### EXERCISE DESCRIPTION
Read through the material below and find each line that has the word "audio"; copy it.
------------------------
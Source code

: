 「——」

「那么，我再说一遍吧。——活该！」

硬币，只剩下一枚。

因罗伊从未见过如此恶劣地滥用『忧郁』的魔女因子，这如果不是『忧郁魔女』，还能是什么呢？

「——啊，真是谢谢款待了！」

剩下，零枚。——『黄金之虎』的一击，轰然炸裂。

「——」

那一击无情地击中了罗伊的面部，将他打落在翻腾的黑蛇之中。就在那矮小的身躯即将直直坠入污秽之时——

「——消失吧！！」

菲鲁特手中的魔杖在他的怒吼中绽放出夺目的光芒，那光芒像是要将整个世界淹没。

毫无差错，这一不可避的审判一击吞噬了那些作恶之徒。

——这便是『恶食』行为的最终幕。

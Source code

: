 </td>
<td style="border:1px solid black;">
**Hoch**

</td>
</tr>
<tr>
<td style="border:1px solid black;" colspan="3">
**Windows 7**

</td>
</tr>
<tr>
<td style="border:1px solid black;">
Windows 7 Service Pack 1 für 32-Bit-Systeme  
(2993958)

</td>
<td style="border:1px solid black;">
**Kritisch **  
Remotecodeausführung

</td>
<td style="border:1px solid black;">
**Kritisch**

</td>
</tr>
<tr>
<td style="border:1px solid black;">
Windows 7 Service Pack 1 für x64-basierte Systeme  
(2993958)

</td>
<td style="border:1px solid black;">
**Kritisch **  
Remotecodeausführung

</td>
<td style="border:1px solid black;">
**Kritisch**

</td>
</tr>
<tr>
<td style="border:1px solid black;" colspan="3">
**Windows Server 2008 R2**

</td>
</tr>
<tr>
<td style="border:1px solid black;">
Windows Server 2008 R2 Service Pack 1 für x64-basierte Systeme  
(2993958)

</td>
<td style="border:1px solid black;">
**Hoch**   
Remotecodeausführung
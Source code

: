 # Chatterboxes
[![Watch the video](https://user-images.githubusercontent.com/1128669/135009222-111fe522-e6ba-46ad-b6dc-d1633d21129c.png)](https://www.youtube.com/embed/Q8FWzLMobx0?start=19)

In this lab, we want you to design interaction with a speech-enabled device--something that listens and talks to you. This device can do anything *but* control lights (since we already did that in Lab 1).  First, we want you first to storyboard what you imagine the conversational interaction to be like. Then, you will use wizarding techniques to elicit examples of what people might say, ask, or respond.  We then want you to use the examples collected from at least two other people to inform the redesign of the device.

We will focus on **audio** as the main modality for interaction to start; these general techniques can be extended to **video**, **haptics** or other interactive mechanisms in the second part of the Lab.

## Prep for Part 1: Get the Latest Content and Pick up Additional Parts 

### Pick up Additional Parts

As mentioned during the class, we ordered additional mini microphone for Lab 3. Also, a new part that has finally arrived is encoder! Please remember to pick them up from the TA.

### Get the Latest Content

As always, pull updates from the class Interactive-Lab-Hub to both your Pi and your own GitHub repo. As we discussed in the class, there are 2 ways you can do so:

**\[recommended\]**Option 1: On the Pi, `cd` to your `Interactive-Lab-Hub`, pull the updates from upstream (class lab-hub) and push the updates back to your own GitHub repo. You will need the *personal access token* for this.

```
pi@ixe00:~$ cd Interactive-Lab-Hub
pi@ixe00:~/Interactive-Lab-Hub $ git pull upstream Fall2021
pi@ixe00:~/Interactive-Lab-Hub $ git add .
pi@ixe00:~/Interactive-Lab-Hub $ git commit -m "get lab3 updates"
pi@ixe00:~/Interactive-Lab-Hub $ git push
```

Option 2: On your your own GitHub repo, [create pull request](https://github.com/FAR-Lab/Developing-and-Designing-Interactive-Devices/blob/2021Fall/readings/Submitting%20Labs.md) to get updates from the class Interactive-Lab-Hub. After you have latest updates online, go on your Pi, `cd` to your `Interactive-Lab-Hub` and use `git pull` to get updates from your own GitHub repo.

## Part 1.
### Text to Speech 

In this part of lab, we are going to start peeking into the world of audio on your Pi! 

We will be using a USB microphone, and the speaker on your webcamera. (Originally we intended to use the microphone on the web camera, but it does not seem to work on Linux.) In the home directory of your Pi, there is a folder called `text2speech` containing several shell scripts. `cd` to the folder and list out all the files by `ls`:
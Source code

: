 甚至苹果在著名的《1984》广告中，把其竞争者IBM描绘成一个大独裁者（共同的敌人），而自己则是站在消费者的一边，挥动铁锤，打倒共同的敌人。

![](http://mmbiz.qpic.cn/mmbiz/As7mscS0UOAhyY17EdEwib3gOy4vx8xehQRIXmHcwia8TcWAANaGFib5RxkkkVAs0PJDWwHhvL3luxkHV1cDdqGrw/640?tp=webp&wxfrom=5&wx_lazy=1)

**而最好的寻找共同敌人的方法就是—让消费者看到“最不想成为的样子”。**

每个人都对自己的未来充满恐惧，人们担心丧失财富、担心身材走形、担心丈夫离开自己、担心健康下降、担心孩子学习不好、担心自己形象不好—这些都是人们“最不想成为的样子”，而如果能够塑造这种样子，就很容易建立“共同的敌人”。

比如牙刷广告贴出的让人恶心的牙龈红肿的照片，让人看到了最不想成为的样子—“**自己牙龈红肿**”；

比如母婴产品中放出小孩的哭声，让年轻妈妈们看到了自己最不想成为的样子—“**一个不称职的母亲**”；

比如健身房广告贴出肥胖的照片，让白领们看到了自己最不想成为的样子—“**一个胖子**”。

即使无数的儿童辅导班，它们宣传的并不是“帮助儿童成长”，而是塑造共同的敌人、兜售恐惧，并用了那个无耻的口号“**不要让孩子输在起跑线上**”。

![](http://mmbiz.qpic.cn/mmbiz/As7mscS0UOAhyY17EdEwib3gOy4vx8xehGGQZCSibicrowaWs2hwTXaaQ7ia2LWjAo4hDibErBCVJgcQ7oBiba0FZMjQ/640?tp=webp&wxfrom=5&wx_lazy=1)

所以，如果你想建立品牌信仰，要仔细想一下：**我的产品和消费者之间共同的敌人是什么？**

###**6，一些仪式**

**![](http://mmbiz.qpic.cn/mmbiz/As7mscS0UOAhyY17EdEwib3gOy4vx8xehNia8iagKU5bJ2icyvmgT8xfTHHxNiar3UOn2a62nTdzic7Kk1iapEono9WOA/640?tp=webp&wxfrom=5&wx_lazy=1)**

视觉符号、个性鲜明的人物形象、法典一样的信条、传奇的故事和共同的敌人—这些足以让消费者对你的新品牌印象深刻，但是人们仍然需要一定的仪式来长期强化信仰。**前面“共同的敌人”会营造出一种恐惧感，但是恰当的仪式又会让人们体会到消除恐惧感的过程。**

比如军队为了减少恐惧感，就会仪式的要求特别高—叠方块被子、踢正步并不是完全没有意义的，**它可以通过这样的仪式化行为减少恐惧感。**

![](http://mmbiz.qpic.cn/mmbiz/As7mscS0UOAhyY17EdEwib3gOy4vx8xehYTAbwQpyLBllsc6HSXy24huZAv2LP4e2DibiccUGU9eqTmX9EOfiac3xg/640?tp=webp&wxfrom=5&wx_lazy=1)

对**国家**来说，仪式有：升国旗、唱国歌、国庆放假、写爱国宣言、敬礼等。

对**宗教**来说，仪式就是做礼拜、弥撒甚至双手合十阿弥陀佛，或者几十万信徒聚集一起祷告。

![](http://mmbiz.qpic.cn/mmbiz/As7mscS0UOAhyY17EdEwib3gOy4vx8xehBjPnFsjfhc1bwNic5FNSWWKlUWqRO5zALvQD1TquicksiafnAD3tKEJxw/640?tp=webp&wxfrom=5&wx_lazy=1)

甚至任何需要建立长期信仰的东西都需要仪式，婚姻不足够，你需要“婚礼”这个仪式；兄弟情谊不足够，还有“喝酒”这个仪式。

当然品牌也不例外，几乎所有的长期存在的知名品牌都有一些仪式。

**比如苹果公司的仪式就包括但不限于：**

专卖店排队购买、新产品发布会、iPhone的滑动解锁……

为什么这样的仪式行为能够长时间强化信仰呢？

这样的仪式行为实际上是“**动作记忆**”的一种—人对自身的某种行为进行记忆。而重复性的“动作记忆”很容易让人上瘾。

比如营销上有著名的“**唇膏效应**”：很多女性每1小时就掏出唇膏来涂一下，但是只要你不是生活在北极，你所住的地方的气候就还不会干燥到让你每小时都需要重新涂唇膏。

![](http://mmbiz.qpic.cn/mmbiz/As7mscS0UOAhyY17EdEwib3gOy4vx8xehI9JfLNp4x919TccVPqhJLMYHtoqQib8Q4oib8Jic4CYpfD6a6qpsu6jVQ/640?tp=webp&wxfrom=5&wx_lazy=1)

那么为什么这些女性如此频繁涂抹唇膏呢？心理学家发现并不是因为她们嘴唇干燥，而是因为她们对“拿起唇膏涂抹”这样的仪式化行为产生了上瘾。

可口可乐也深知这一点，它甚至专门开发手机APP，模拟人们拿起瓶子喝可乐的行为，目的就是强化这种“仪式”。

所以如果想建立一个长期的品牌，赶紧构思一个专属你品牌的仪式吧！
------------------------
### FINISHED TASK
We will focus on **audio** as the main modality for interaction to start; these general techniques can be extended to **video**, **haptics** or other interactive mechanisms in the second part of the Lab.
In this part of lab, we are going to start peeking into the world of audio on your Pi! 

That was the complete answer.